Best Netflix documentaries

My Octopus Teacher

Not just a documentary, an unmissable Oscar-winning life-affirming experience, My Octopus Teacher follows South African film-maker Craig Foster as he spends a year forming an extraordinary bond with a wild common octopus. Like Foster, you'll find yourself becoming part of the octopus's life, understanding where she sleeps, how she finds food - and fends off enemies. We'll not say too much more except that as the documentary progresses you too will find that the dense kelp forest in False Bay near Cape Town where the octopus spends her life, becomes something approaching your home too. Simply mesmerising.

Drive to Survive

Don't like Formula One? We challenge you to resist after viewing even a few episodes of the three-series access-all-areas documentary Drive to Survive.
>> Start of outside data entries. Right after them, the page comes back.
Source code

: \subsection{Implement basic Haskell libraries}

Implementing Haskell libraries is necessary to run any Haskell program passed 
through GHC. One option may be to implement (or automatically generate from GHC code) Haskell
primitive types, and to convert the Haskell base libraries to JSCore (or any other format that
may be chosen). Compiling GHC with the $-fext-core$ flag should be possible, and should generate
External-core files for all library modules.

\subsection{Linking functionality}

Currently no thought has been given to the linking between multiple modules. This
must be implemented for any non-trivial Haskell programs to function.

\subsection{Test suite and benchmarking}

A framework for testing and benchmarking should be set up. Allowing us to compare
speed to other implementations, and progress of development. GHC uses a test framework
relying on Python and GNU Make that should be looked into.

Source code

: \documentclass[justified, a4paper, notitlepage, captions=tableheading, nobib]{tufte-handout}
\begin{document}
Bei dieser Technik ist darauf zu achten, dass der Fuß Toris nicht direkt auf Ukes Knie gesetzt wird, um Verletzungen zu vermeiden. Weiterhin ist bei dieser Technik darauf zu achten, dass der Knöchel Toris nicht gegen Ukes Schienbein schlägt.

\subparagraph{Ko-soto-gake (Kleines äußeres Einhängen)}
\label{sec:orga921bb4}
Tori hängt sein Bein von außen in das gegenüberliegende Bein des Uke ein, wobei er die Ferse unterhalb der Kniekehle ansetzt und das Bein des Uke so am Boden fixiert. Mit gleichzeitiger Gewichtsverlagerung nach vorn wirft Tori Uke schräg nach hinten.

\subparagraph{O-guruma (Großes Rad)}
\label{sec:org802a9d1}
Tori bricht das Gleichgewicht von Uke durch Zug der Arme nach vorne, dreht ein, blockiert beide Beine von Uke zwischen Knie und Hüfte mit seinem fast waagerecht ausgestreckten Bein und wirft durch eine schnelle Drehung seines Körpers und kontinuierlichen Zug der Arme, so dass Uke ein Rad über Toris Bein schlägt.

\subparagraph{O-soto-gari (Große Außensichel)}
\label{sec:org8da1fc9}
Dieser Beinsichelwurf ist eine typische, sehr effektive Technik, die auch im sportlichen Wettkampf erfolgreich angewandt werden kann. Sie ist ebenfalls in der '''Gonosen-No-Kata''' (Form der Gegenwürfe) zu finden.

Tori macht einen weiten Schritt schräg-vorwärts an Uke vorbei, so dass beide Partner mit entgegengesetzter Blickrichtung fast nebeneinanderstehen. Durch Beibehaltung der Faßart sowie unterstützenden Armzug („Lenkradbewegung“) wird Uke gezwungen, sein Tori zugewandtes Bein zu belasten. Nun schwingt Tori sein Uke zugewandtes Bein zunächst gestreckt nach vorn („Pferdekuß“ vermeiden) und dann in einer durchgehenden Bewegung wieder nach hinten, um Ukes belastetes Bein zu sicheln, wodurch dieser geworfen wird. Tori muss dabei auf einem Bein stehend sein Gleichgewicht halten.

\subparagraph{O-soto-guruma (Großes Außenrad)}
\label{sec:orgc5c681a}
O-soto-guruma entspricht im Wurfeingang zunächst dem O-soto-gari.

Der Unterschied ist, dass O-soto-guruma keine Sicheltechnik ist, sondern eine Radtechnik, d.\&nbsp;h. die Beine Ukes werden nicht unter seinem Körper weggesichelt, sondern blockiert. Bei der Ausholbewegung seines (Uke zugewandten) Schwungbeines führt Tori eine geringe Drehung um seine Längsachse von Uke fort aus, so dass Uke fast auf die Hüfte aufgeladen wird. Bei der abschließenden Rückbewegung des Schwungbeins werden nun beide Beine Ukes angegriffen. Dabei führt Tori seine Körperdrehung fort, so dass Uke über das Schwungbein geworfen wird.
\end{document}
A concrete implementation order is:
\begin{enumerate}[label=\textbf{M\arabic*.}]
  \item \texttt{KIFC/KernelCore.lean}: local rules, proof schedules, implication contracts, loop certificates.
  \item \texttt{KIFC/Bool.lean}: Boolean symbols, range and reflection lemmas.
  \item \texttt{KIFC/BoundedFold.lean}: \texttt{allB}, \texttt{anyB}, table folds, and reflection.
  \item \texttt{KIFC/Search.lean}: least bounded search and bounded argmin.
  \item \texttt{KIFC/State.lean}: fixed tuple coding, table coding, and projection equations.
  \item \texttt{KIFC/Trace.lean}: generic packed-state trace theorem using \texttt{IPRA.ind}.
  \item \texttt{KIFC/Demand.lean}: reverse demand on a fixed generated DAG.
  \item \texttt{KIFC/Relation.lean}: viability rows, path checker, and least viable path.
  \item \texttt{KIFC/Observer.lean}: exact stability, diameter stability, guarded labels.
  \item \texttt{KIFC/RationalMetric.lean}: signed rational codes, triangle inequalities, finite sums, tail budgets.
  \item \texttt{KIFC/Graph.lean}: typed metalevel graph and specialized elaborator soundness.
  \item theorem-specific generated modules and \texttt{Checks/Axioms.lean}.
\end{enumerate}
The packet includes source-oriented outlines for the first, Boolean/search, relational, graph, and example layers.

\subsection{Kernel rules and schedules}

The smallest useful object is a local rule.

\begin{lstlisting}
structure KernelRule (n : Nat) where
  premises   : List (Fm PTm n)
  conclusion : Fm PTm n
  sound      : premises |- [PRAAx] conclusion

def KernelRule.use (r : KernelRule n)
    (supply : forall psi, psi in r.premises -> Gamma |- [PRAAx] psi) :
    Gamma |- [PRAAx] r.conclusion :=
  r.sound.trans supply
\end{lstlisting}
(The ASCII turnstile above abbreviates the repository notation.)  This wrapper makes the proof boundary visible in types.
It's brought legions of new fans to Formula One, precisely because drivers are revealed as actual human beings, not just automatons who drive at 200 mph and give anodyne interviews afterwards. An unlikely star is the straight-talking Gunther Steiner, team principal of the tailender Haas team, who wastes no words when it comes to giving a dressing down to his drivers. A must-watch for anyone even slightly interested in motor sport

The Death and Life of Martha P Johnson

And what a life. Martha P Johnson was a pioneering gay activist in New York City in the late 1960s, a self-described drag queen who was prominent in the Stonewall riots of 1969 in Greenwich Village, a pivotal moment in the fight for LGBT+ rights. Johnson knew everyone and it seems did everything: from working with Andy Warhol and performing onstage with a drag theatre company to becoming a leading AIDS activist as HIV emerged to decimate the gay population of New York in the 1980s. This is essential contemporary history, told with real verve.

Seaspiracy

First a warning: you may never look at fish and chips in quite the same way again. Seaspiracy examines in often horrifying detail the impact that us humans have on marine life of all kinds, from over-fishing to the amount of plastics we've dumped in the oceans. It's not an optimistic picture. As activist director Ali Tabrizi puts it, "With ocean ecosystems on the verge of collapse, and the human implications that follow, we must ask ourselves what kind of world we wish to live in." This is compelling filmmaking - but it has attracted criticism too, The New York Times saying the documentary's message is sometimes "lost in a sea of murky conspiratorial thinking". Watch it for yourself, and then decide. Probably better to avoid the seafood snacks, though.

Fantastic Fungi

If you think a mushroom is just a handy pizza topping, think again. Using often dazzling film-making techniques - including genuinely pioneering time-lapse photography that verges, appropriately, on the psychedelic - director Louie Schwartzberg reveals the frankly astonishing hidden world of fungi in general and mushrooms in particular. There is much about the magic - intelligence even - of fungi, and so persuasive is Fantastic Fungi that it's hard not to get swept away in its message of optimism, hope and enthusiasm for these extraordinary organisms. While some have found the narration - by film star Brie Larson - a little cloying, we're just stunned by those images. One to watch again and again.